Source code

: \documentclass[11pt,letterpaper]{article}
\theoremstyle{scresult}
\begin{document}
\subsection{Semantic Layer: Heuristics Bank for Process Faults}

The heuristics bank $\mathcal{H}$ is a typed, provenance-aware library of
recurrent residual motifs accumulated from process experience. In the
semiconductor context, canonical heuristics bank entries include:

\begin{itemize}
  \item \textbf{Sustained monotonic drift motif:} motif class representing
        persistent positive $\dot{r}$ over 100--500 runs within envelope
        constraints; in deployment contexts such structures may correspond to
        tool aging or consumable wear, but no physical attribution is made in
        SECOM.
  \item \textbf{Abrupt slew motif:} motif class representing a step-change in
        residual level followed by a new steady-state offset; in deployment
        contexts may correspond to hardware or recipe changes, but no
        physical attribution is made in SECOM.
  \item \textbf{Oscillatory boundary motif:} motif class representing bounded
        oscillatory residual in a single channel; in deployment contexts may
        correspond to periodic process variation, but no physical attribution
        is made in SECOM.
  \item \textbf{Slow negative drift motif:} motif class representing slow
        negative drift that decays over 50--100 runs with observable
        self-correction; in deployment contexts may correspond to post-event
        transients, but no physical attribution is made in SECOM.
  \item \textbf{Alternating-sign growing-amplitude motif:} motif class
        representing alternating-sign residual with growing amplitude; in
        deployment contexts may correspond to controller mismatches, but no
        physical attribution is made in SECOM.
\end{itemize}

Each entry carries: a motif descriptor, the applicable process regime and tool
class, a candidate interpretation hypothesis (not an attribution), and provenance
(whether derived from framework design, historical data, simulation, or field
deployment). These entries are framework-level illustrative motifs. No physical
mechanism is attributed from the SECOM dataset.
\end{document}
____
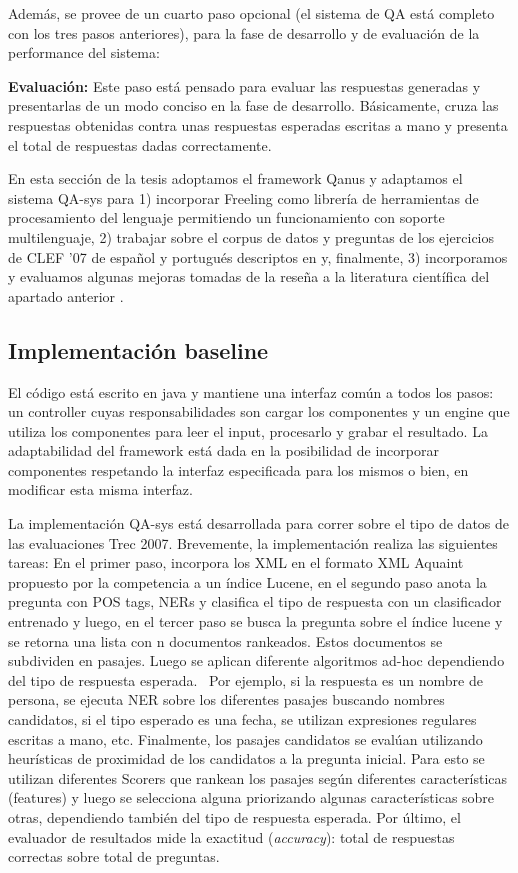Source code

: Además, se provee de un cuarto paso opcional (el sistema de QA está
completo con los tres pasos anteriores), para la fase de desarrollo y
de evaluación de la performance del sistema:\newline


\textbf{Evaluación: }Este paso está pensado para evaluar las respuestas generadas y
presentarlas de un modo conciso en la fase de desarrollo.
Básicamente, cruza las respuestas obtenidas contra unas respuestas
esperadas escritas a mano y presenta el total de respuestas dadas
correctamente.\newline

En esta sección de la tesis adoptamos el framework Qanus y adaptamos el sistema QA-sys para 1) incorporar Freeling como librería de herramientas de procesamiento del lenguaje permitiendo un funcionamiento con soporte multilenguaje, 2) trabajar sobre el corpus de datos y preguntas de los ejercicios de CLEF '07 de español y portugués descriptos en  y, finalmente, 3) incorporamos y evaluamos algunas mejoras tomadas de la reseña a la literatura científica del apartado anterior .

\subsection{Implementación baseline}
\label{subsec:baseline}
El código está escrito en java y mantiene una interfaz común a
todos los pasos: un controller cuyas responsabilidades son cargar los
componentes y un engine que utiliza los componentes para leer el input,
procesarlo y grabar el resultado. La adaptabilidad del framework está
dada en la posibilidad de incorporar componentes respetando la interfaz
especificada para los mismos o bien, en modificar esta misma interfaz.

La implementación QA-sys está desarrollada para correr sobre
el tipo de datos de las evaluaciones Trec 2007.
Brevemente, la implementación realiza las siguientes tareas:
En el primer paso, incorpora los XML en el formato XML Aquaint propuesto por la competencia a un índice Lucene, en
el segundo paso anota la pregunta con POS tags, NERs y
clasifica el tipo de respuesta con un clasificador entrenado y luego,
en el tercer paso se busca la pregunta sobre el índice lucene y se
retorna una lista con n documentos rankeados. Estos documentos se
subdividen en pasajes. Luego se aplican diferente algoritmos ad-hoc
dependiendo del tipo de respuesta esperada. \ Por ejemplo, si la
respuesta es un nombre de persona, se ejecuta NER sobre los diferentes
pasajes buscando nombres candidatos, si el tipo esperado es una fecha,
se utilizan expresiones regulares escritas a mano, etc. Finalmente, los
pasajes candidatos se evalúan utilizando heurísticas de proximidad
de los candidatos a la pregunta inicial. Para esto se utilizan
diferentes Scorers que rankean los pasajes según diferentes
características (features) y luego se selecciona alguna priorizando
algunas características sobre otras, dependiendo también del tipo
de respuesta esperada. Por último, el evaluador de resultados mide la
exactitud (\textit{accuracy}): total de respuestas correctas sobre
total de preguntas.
____
*Work to complete*. From the material above, set down exactly the lines starting at the one with "contexts may correspond to hardware" and ending at the one with "class representing slow", end lines included.

*Finished task*.
        contexts may correspond to hardware or recipe changes, but no
        physical attribution is made in SECOM.
  \item \textbf{Oscillatory boundary motif:} motif class representing bounded
        oscillatory residual in a single channel; in deployment contexts may
        correspond to periodic process variation, but no physical attribution
        is made in SECOM.
  \item \textbf{Slow negative drift motif:} motif class representing slow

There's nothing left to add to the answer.